- **WHAT THIS TASK INVOLVES**:
In the entries below, count every line that has the string "methods", and answer with that count alone.

[Opening THE RECORDS section]

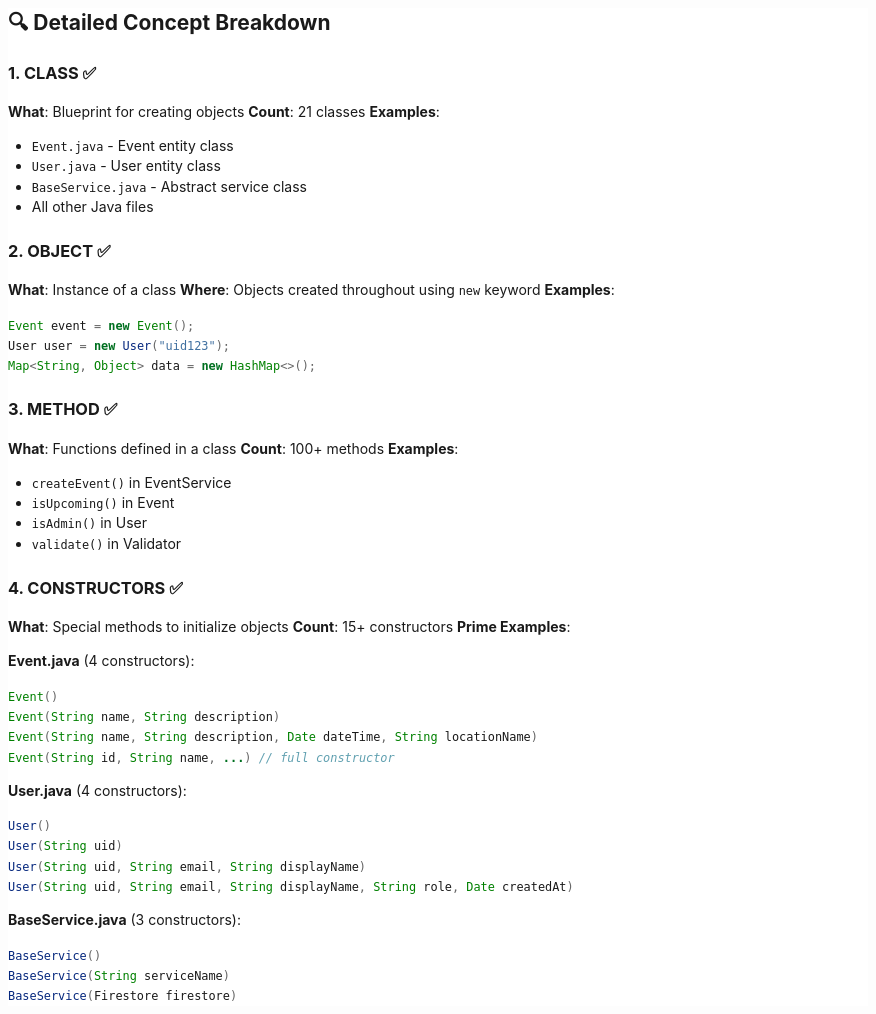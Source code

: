 ## 🔍 Detailed Concept Breakdown

### 1. CLASS ✅
**What**: Blueprint for creating objects
**Count**: 21 classes
**Examples**:
- `Event.java` - Event entity class
- `User.java` - User entity class
- `BaseService.java` - Abstract service class
- All other Java files

### 2. OBJECT ✅
**What**: Instance of a class
**Where**: Objects created throughout using `new` keyword
**Examples**:
```java
Event event = new Event();
User user = new User("uid123");
Map<String, Object> data = new HashMap<>();
```

### 3. METHOD ✅
**What**: Functions defined in a class
**Count**: 100+ methods
**Examples**:
- `createEvent()` in EventService
- `isUpcoming()` in Event
- `isAdmin()` in User
- `validate()` in Validator

### 4. CONSTRUCTORS ✅
**What**: Special methods to initialize objects
**Count**: 15+ constructors
**Prime Examples**:

**Event.java** (4 constructors):
```java
Event()
Event(String name, String description)
Event(String name, String description, Date dateTime, String locationName)
Event(String id, String name, ...) // full constructor
```

**User.java** (4 constructors):
```java
User()
User(String uid)
User(String uid, String email, String displayName)
User(String uid, String email, String displayName, String role, Date createdAt)
```

**BaseService.java** (3 constructors):
```java
BaseService()
BaseService(String serviceName)
BaseService(Firestore firestore)
```
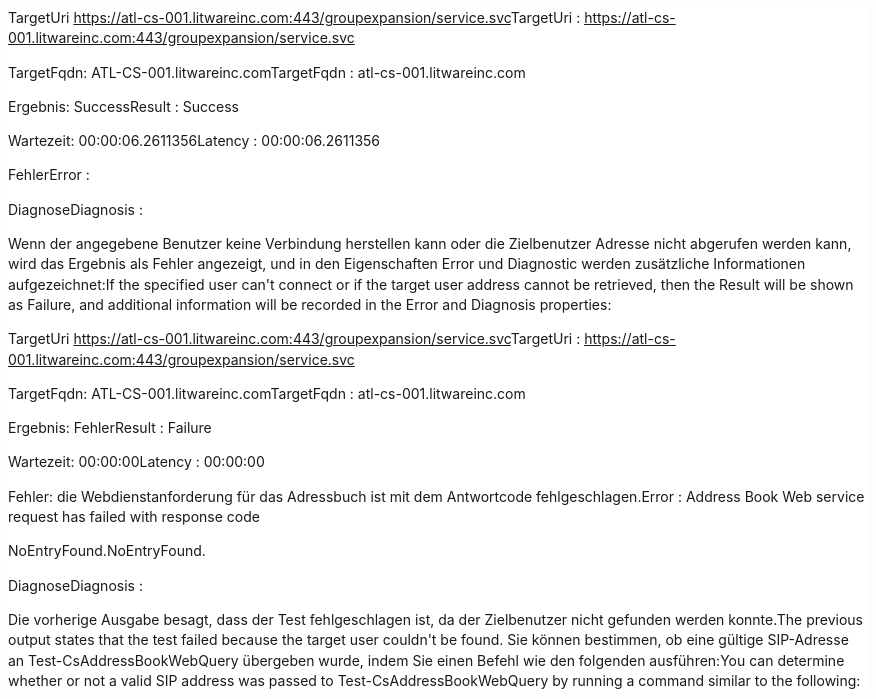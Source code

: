 <span data-ttu-id="5b350-128">TargetUri https://atl-cs-001.litwareinc.com:443/groupexpansion/service.svc</span><span class="sxs-lookup"><span data-stu-id="5b350-128">TargetUri : https://atl-cs-001.litwareinc.com:443/groupexpansion/service.svc</span></span>

<span data-ttu-id="5b350-129">TargetFqdn: ATL-CS-001.litwareinc.com</span><span class="sxs-lookup"><span data-stu-id="5b350-129">TargetFqdn : atl-cs-001.litwareinc.com</span></span>

<span data-ttu-id="5b350-130">Ergebnis: Success</span><span class="sxs-lookup"><span data-stu-id="5b350-130">Result : Success</span></span>

<span data-ttu-id="5b350-131">Wartezeit: 00:00:06.2611356</span><span class="sxs-lookup"><span data-stu-id="5b350-131">Latency : 00:00:06.2611356</span></span>

<span data-ttu-id="5b350-132">Fehler</span><span class="sxs-lookup"><span data-stu-id="5b350-132">Error :</span></span>

<span data-ttu-id="5b350-133">Diagnose</span><span class="sxs-lookup"><span data-stu-id="5b350-133">Diagnosis :</span></span>

<span data-ttu-id="5b350-134">Wenn der angegebene Benutzer keine Verbindung herstellen kann oder die Zielbenutzer Adresse nicht abgerufen werden kann, wird das Ergebnis als Fehler angezeigt, und in den Eigenschaften Error und Diagnostic werden zusätzliche Informationen aufgezeichnet:</span><span class="sxs-lookup"><span data-stu-id="5b350-134">If the specified user can't connect or if the target user address cannot be retrieved, then the Result will be shown as Failure, and additional information will be recorded in the Error and Diagnosis properties:</span></span>

<span data-ttu-id="5b350-135">TargetUri https://atl-cs-001.litwareinc.com:443/groupexpansion/service.svc</span><span class="sxs-lookup"><span data-stu-id="5b350-135">TargetUri : https://atl-cs-001.litwareinc.com:443/groupexpansion/service.svc</span></span>

<span data-ttu-id="5b350-136">TargetFqdn: ATL-CS-001.litwareinc.com</span><span class="sxs-lookup"><span data-stu-id="5b350-136">TargetFqdn : atl-cs-001.litwareinc.com</span></span>

<span data-ttu-id="5b350-137">Ergebnis: Fehler</span><span class="sxs-lookup"><span data-stu-id="5b350-137">Result : Failure</span></span>

<span data-ttu-id="5b350-138">Wartezeit: 00:00:00</span><span class="sxs-lookup"><span data-stu-id="5b350-138">Latency : 00:00:00</span></span>

<span data-ttu-id="5b350-139">Fehler: die Webdienstanforderung für das Adressbuch ist mit dem Antwortcode fehlgeschlagen.</span><span class="sxs-lookup"><span data-stu-id="5b350-139">Error : Address Book Web service request has failed with response code</span></span>

<span data-ttu-id="5b350-140">NoEntryFound.</span><span class="sxs-lookup"><span data-stu-id="5b350-140">NoEntryFound.</span></span>

<span data-ttu-id="5b350-141">Diagnose</span><span class="sxs-lookup"><span data-stu-id="5b350-141">Diagnosis :</span></span>

<span data-ttu-id="5b350-142">Die vorherige Ausgabe besagt, dass der Test fehlgeschlagen ist, da der Zielbenutzer nicht gefunden werden konnte.</span><span class="sxs-lookup"><span data-stu-id="5b350-142">The previous output states that the test failed because the target user couldn't be found.</span></span> <span data-ttu-id="5b350-143">Sie können bestimmen, ob eine gültige SIP-Adresse an Test-CsAddressBookWebQuery übergeben wurde, indem Sie einen Befehl wie den folgenden ausführen:</span><span class="sxs-lookup"><span data-stu-id="5b350-143">You can determine whether or not a valid SIP address was passed to Test-CsAddressBookWebQuery by running a command similar to the following:</span></span>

[Closing THE RECORDS section]

- **WRITTEN SOLUTION**:
2